Manoj KumarManoj Kumar
2 min read

SOLID Principles | Dependency Inversion principle

Dependency Inversion principle
High Level module should not depend on low level module but rather both should depend on abstraction.
It means there is one high level module and low level module, these both should not talk with each other directly, but there should be a mediator like an abstraction or an interface, or some contracts, these modules should be talking to each other through this contracts only.

For Example High Level is the Application and Low level is the Database, so these should not talk to each other, there should be a interface between them like High level should talk to interface and interface should talk to Database and so on.
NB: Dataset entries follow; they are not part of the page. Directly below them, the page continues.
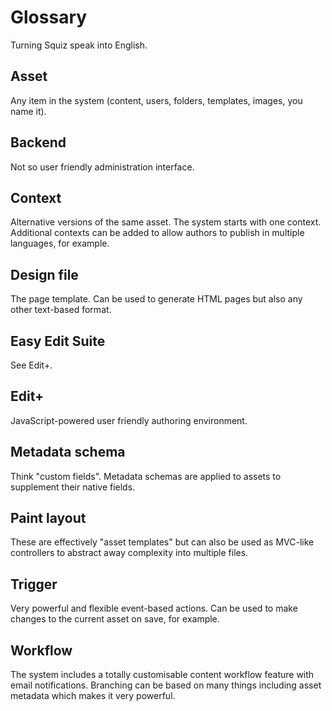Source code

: # Glossary

Turning Squiz speak into English.

## Asset
Any item in the system (content, users, folders, templates, images, you name it).

## Backend
Not so user friendly administration interface.

## Context
Alternative versions of the same asset. The system starts with one context. Additional contexts can be added to allow authors to publish in multiple languages, for example.

## Design file
The page template. Can be used to generate HTML pages but also any other text-based format.

## Easy Edit Suite
See Edit+.

## Edit+
JavaScript-powered user friendly authoring environment.

## Metadata schema
Think "custom fields". Metadata schemas are applied to assets to supplement their native fields.

## Paint layout
These are effectively "asset templates" but can also be used as MVC-like controllers to abstract away complexity into multiple files.

## Trigger
Very powerful and flexible event-based actions. Can be used to make changes to the current asset on save, for example.

## Workflow
The system includes a totally customisable content workflow feature with email notifications. Branching can be based on many things including asset metadata which makes it very powerful.

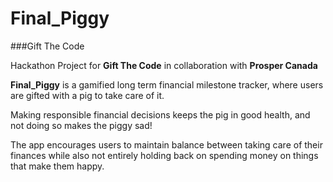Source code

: # Final_Piggy
###Gift The Code

Hackathon Project for **Gift The Code** in collaboration with **Prosper Canada**

**Final_Piggy** is a gamified long term financial milestone tracker, where users are gifted with a pig to take care of it. 

Making responsible financial decisions keeps the pig in good health, and not doing so makes the piggy sad! 

The app encourages users to maintain balance between taking care of their finances while also not entirely holding back on spending money on things that make them happy.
Decoupling: Prevents rigid hierarchies where high-level policy classes are tied directly to low-level utility classes. this will break the open close principle.

Violation:

class AuthService {
  private EmailSender sender = new EmailSender();
  void register(user) {
    // …
    sender.sendWelcome(user.email);
  }
}

Refactoring: Invert the dependency via abstraction and injection:

interface MessageSender { send(recipient, message); }
class EmailSender implements MessageSender { … }

class AuthService {
  private MessageSender sender;  // depends on abstraction
  AuthService(MessageSender sender) {
    this.sender = sender;
  }
  void register(user) {
    // …
    sender.send(user.email, "Welcome!");
  }
}

AuthService now works with any MessageSender (SMS, Push, etc.) injected at runtime.

Benefits

  • Promotes testability (mock or stub dependencies).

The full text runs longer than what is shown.